There is an intersection on my way to work where a street with a 35-MPH limit turns onto a street with a limit of 30 and to make it “easier” for people to negotiate them they have rounded them off more. I can now take these turns and not have to slow down. This is OK in a Miata, but when bigger cars do it they still can’t keep it on the road. They either cut more off the turn and run over the persons lawn or they get their left side tires off the left side of the road. Traffic engineers will analyze this intersection and probably round the turn off more. This will encourage more speed and the cycle will repeat. What they need to do is sharpen up the radius and either put a curb on both sides of the road or better yet, a ditch.
They also need to narrow some of these streets down. The bigger road encourages bigger speeds. There is a section of road that I sometimes travel that goes from 2 lanes to four and the speed limit stays the same 35-MPH. Yet as soon as traffic hits the four lanes the speeds jump about 10 MPH over the 40-45 they were already traveling.

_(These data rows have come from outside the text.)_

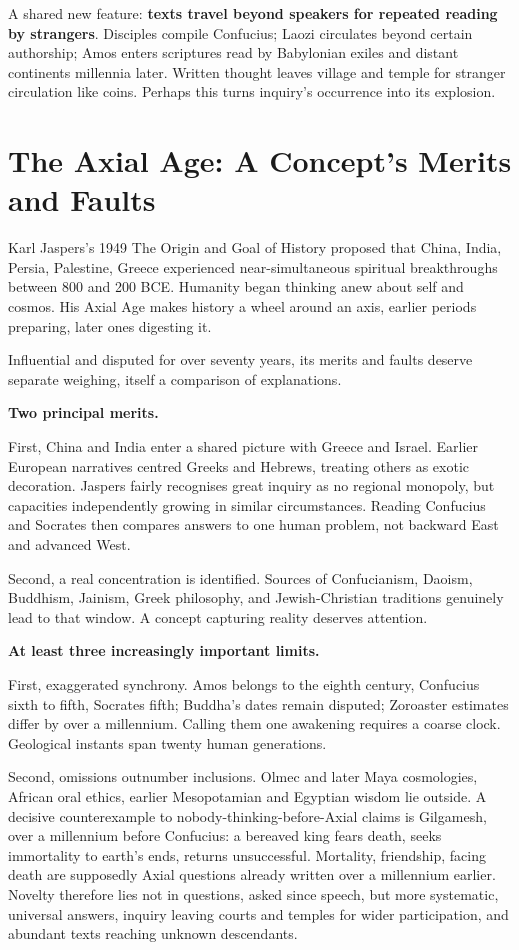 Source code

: A shared new feature: \textbf{texts travel beyond speakers for repeated reading by strangers}. Disciples compile Confucius; Laozi circulates beyond certain authorship; Amos enters scriptures read by Babylonian exiles and distant continents millennia later. Written thought leaves village and temple for stranger circulation like coins. Perhaps this turns inquiry's occurrence into its explosion.

\section[The Axial Age: Value and Limits]{The Axial Age: A Concept's Merits and Faults}
Karl Jaspers's 1949 The Origin and Goal of History proposed that China, India, Persia, Palestine, Greece experienced near-simultaneous spiritual breakthroughs between 800 and 200 BCE. Humanity began thinking anew about self and cosmos. His Axial Age makes history a wheel around an axis, earlier periods preparing, later ones digesting it.

Influential and disputed for over seventy years, its merits and faults deserve separate weighing, itself a comparison of explanations.

\textbf{Two principal merits.}

First, China and India enter a shared picture with Greece and Israel. Earlier European narratives centred Greeks and Hebrews, treating others as exotic decoration. Jaspers fairly recognises great inquiry as no regional monopoly, but capacities independently growing in similar circumstances. Reading Confucius and Socrates then compares answers to one human problem, not backward East and advanced West.

Second, a real concentration is identified. Sources of Confucianism, Daoism, Buddhism, Jainism, Greek philosophy, and Jewish-Christian traditions genuinely lead to that window. A concept capturing reality deserves attention.

\textbf{At least three increasingly important limits.}

First, exaggerated synchrony. Amos belongs to the eighth century, Confucius sixth to fifth, Socrates fifth; Buddha's dates remain disputed; Zoroaster estimates differ by over a millennium. Calling them one awakening requires a coarse clock. Geological instants span twenty human generations.

Second, omissions outnumber inclusions. Olmec and later Maya cosmologies, African oral ethics, earlier Mesopotamian and Egyptian wisdom lie outside. A decisive counterexample to nobody-thinking-before-Axial claims is Gilgamesh, over a millennium before Confucius: a bereaved king fears death, seeks immortality to earth's ends, returns unsuccessful. Mortality, friendship, facing death are supposedly Axial questions already written over a millennium earlier. Novelty therefore lies not in questions, asked since speech, but more systematic, universal answers, inquiry leaving courts and temples for wider participation, and abundant texts reaching unknown descendants.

Wider lanes also mean less attention needs to be paid attention to lane discipline. Another bit of road I frequently travel passes through the horse/historical district of town and because of that it still has the same narrow lane width it had in the 40’s. When driving on this stretch people travel slower than they do when the road widens because they have to pay attention to whether they are on their side of the white line.
Then again if I had my way, they would only allow Miatas on the roads and all the lanes would be narrow and windy.